La profession de mannequin est sans incidence sur le droit exclusif qu’a celui-ci d’autoriser ou d’interdire l’utilisation de son image. La jurisprudence a ensuite précisé à plusieurs reprises que le contrat portant cession de droits à l’image concernant un mannequin devait stipuler de façon suffisamment claire les limites de l’autorisation donnée quant à sa durée, son domaine géographique, la nature des supports, et l’exclusion de certaines utilisations.

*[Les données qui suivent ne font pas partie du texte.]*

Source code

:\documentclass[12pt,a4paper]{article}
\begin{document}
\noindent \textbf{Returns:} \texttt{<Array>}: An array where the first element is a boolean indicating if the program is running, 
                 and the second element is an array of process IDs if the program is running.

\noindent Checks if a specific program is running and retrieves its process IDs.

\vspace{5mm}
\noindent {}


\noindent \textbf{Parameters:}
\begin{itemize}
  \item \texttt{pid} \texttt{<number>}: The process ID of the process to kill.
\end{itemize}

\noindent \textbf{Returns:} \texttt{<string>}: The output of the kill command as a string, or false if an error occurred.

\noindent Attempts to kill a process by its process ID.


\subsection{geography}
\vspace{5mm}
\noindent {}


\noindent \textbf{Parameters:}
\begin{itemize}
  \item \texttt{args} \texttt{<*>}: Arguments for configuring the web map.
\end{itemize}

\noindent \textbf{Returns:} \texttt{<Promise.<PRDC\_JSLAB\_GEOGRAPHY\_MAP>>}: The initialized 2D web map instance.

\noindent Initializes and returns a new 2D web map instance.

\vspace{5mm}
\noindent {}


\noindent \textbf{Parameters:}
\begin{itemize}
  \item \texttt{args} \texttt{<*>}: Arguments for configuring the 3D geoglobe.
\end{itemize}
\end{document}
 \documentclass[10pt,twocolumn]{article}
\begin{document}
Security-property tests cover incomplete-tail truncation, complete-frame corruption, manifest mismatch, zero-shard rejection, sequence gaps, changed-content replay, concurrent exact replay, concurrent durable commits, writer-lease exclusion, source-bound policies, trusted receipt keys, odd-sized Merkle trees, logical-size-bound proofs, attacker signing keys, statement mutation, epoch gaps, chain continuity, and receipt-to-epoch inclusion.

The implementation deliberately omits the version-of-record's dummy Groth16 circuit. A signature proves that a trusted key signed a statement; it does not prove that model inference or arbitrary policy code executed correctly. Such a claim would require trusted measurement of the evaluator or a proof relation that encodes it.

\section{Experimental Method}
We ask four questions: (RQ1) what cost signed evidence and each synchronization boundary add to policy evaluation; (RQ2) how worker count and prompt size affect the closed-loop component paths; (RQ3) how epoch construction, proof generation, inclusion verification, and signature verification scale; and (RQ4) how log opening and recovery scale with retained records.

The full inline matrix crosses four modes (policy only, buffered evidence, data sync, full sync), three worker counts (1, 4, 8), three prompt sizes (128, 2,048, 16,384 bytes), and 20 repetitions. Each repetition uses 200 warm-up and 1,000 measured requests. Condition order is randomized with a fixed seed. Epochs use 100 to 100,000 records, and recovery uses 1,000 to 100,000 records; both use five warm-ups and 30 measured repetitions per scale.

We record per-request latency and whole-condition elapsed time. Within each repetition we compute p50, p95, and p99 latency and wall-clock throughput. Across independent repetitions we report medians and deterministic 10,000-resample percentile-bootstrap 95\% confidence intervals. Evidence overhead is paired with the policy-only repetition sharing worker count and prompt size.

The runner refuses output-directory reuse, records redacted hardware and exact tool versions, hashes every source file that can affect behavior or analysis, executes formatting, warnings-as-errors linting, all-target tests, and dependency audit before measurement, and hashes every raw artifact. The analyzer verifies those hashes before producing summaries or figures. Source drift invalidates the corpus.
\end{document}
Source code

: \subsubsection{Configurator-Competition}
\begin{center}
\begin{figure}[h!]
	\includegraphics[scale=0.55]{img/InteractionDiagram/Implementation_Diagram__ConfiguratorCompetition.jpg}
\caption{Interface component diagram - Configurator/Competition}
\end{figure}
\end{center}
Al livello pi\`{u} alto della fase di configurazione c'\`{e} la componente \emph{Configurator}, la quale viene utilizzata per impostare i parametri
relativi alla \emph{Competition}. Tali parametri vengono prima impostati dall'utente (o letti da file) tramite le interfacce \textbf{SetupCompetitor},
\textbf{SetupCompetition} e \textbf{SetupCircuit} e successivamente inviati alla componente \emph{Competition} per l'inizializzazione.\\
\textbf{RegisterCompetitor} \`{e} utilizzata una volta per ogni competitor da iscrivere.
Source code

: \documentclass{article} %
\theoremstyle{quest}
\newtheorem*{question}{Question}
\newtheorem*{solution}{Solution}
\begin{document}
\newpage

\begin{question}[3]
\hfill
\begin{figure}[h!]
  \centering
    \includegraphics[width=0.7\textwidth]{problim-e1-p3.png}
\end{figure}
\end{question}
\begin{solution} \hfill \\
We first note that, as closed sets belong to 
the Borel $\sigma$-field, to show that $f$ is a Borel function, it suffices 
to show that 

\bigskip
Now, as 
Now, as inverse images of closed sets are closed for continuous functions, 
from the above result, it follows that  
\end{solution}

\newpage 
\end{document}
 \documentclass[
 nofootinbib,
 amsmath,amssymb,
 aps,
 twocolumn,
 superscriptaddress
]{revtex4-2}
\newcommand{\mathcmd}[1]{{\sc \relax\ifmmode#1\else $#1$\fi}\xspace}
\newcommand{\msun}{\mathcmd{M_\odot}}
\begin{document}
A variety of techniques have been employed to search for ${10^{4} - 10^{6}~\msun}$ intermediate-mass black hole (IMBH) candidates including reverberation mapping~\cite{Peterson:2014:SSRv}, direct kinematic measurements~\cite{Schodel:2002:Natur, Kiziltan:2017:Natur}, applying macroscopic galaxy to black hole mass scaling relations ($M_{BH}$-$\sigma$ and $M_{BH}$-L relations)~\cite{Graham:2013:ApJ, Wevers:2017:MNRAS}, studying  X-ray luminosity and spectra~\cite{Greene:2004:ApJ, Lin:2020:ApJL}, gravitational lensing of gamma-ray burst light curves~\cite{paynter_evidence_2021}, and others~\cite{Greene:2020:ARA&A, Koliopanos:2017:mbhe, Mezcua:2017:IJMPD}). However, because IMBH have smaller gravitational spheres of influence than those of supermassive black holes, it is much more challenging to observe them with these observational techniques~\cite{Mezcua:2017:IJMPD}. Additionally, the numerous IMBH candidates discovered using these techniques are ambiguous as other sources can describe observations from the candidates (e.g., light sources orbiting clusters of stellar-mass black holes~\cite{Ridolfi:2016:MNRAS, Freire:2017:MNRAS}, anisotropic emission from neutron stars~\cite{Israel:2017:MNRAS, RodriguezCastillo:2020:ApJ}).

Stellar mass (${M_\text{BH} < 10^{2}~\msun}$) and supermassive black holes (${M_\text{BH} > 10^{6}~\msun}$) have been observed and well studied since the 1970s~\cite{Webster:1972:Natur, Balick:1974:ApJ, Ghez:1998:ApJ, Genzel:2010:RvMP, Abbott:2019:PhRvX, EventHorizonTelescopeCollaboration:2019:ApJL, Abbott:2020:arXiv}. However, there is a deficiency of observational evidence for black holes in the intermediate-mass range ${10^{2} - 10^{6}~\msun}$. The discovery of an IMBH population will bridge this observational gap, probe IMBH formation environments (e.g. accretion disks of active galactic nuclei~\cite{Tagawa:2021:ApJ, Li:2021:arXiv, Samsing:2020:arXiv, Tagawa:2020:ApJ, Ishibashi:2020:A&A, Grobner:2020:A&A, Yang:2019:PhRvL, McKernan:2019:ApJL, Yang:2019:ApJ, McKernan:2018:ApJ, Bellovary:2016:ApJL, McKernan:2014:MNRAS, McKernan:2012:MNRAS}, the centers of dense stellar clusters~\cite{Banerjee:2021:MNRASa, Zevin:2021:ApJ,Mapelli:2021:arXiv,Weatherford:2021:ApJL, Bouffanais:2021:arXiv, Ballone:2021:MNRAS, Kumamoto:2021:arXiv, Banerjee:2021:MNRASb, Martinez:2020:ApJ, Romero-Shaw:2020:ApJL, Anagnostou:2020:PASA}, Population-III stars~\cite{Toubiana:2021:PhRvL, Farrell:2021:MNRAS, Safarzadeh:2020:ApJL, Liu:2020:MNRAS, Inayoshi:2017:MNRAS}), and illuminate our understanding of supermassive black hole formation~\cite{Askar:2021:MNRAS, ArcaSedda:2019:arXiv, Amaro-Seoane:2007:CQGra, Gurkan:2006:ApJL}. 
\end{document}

En l’espèce, un mannequin a tourné un film publicitaire pour promouvoir la marque Umanlife au terme d’un contrat d’ « acteur de complément-figurant » du 24 septembre 2013 signé avec la société de production audiovisuelle Sky Creative, portant l’autorisation d’exploiter son image pour une durée de deux ans pour le support web, sans aucune indication sur le point de départ de cette durée.
Le mannequin ayant constaté que la vidéo litigieuse était toujours visible sur la chaîne Youtube et le site Internet de la société Umanlife le 14 octobre 2016, il a saisi le Juge des référés près le Tribunal de Grande Instance de Paris afin d’obtenir la cessation de la diffusion du clip publicitaire et une indemnisation pour son préjudice patrimonial, faisant valoir l’exploitation de son image sans droit ni titre, au-delà du 24 septembre 2015.
En défense, la société Umanlife a conclu à l’absence d’atteinte au droit à l’image, dès lors que le visage du mannequin avait fait l’objet d’un « floutage », ne laissant plus apparaître que son corps.
Ainsi, la question se posait de savoir si la représentation du seul corps d’une personne pouvait porter atteinte au droit à l’image, à défaut de pouvoir l’identifier grâce à son visage.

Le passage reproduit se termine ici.